El gigantesco Hofburg se convirtió, después de la Primera Guerra Mundial y tras la caída de la dinastía, en la residencia del presidente de Austria: pero su espectacular pasado está siempre presente en sus 2600 habitaciones, de las cuales sólo algunas decenas están abiertas al público. Son las que pertenecieron al longevo emperador Francisco José, reinante entre 1867 y 1916, y su esposa Sissi; la Cámara del Tesoro, que conserva las joyas de la Corona y las insignias del Sacro Imperio Romano Germánico; la Biblioteca Nacional Austríaca y la Escuela de Equitación Española. El Hofburg es, más que un palacio, casi un barrio de Viena, rodeado por otras mansiones y palacios construidos por la nobleza en el afán de estar lo más cerca posible del poder de los emperadores. Y aunque ella lo haya odiado, por su frialdad y rígida etiqueta, desde hace algunos años alberga también el museo dedicado a la voluble Sissi, con la exhibición de sus trajes, joyas y célebres retratos.

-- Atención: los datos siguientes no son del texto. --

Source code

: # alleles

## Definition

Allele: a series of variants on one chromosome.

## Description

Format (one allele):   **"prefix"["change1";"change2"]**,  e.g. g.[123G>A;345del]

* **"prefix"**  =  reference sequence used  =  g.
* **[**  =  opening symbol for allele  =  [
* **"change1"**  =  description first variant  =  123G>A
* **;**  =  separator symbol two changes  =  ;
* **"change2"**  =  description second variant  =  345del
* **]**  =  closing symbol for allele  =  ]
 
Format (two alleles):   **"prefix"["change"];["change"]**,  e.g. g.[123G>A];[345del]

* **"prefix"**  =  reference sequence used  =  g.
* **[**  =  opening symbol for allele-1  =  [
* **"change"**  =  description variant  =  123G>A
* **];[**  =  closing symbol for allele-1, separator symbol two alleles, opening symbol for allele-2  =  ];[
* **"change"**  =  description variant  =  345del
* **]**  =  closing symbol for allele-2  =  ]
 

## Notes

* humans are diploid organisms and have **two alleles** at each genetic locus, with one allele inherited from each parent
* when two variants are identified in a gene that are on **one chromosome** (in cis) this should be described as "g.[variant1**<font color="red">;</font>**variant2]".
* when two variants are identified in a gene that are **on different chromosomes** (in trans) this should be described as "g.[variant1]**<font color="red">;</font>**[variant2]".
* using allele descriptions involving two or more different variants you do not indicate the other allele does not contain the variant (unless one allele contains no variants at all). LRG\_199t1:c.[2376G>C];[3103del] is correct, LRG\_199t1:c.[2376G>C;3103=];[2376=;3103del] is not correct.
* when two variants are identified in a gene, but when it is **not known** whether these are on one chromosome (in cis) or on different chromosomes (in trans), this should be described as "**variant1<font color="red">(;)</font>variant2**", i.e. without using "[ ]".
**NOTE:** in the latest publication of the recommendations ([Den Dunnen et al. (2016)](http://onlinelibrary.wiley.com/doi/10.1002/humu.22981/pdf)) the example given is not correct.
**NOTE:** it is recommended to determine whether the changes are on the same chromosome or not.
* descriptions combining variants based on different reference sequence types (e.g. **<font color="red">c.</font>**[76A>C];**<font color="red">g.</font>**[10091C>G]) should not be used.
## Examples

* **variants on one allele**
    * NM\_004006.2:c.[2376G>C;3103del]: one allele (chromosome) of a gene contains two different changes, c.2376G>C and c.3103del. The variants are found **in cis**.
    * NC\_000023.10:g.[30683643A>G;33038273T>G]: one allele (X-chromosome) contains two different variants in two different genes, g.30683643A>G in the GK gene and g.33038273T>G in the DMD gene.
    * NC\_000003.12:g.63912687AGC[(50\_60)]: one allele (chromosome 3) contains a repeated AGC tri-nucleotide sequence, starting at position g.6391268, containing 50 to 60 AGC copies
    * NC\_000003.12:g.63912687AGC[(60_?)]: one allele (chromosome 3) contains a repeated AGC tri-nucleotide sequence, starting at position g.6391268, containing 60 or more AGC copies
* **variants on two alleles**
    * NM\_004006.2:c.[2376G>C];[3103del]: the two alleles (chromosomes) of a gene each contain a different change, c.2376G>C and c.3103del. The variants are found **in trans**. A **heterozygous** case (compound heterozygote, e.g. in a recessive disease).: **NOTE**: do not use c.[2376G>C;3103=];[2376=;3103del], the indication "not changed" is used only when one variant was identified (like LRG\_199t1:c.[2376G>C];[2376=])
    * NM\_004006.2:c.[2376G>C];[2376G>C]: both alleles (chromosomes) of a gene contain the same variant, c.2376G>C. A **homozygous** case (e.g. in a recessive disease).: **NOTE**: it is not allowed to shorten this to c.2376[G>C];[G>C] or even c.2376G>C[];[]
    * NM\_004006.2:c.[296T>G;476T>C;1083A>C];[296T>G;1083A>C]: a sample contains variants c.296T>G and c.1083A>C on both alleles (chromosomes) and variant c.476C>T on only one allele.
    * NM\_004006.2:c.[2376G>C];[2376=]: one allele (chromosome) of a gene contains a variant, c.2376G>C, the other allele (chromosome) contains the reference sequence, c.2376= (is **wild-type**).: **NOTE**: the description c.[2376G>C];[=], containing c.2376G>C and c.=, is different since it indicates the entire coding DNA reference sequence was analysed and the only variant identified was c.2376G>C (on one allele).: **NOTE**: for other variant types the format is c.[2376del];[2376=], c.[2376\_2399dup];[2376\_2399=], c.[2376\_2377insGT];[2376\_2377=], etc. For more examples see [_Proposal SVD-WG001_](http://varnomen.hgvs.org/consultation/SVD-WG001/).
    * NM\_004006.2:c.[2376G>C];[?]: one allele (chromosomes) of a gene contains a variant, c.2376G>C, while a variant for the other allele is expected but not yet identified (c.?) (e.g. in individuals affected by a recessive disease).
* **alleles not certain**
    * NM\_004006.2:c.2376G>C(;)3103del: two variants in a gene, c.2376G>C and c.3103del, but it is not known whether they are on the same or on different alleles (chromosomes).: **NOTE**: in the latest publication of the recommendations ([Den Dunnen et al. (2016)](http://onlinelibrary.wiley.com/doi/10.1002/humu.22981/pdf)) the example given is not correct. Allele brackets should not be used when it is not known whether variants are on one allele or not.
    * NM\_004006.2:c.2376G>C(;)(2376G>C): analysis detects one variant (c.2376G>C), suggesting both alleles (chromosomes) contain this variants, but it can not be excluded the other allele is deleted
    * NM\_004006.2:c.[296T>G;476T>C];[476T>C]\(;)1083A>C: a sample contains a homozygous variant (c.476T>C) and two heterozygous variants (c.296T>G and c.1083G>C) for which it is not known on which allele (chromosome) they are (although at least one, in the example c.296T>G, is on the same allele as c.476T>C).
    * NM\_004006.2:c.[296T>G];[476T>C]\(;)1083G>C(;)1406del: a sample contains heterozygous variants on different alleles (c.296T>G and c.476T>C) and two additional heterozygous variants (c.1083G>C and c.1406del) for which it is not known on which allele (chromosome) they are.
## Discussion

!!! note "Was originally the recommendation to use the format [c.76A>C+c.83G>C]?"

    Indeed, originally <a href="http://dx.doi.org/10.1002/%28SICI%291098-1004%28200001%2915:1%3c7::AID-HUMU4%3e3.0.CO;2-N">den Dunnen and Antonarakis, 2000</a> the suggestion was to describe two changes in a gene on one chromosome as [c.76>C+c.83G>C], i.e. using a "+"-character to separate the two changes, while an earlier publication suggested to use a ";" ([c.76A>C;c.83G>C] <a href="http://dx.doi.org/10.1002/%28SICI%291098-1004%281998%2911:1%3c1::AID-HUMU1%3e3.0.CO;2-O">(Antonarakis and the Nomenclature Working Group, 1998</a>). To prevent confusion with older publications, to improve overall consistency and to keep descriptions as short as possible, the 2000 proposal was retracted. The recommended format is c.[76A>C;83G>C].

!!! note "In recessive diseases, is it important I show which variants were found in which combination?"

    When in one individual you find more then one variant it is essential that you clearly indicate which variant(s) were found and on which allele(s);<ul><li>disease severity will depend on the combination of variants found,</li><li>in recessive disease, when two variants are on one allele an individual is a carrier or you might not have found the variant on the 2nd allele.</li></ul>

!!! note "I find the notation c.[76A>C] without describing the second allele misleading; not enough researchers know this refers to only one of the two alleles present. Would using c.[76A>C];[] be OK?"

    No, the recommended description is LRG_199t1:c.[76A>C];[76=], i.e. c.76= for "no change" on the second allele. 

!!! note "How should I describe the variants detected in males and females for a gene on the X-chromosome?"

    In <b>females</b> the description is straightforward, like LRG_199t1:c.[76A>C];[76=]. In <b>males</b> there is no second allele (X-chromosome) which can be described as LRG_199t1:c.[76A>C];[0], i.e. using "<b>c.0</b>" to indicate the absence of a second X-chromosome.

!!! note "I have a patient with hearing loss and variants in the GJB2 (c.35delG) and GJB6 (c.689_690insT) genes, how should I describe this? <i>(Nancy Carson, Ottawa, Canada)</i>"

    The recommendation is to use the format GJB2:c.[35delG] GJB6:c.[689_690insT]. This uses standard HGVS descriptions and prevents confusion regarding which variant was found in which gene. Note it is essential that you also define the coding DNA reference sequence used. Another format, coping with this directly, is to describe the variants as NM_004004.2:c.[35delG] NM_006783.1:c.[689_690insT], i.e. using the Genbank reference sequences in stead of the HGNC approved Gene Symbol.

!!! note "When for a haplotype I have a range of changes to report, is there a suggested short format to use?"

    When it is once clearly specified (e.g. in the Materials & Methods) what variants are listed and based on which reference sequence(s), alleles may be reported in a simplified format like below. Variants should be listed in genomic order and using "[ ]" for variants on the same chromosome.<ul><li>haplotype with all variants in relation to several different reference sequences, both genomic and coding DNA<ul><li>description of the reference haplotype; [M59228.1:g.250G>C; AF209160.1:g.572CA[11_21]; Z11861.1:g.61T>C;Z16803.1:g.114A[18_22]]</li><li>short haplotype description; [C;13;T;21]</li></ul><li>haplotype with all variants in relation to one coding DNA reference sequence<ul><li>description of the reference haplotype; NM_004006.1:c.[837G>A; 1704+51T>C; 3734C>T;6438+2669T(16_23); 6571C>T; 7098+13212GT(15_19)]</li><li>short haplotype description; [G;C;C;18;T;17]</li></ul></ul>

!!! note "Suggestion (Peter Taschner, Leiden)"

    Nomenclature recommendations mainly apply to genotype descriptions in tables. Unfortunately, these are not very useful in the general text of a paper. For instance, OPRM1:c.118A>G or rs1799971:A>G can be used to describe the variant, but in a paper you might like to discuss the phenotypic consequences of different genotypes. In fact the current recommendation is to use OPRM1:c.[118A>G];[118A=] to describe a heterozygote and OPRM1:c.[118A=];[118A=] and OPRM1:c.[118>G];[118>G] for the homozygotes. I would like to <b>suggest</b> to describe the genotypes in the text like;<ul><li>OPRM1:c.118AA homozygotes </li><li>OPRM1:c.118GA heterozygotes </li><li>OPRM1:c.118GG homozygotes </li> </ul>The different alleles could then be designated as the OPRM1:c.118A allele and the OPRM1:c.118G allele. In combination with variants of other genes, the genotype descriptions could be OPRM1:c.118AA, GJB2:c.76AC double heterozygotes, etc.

Por su parte, Schönbrunn no se queda atrás. Basta recordar que se lo conoce como el “Versailles vienés”: también aquí se visitan los aposentos de Francisco José y Sissi, decorados en un vistoso estilo decimonónico, los salones de Estado, los antiguos aposentos de María Teresa y las habitaciones de otros miembros de la dinastía. La inevitable experiencia grupal de recorrer salón tras salón hace olvidar a veces lo que fue realmente este palacio en sus tiempos de esplendor: no sólo un museo, desbordante de obras de arte decorativo, sino el escenario real de la vida cotidiana de toda una corte, tan fastuosa como condenada a la decadencia. Pero si se le puede dedicar algo más de tiempo que la recorrida habitual, empezarán a tomar forma los fantasmas de ese pasado, y los nombres de los libros de historia recuperarán su personalidad para revelar el carácter que tuvieron en vida: una María Antonieta niña jugando en los aposentos; Carlos de Habsburgo negociando su salida de escena y el fin del imperio en 1918; el joven Napoleón II, “el rey de Roma”, que falleció entre estos muros a los 21 años; los amoríos del heredero y esperanza del imperio, Rodolfo de Habsburgo, antes de su muerte en Mayerling en 1889. Todos ellos tienden un vínculo invisible que emparienta, a través de la distancia y de los siglos, las casas reinantes de Europa y, junto con ellas, los palacios que fueron escenario de la aventura de sus vidas, su esplendor y su desaparición.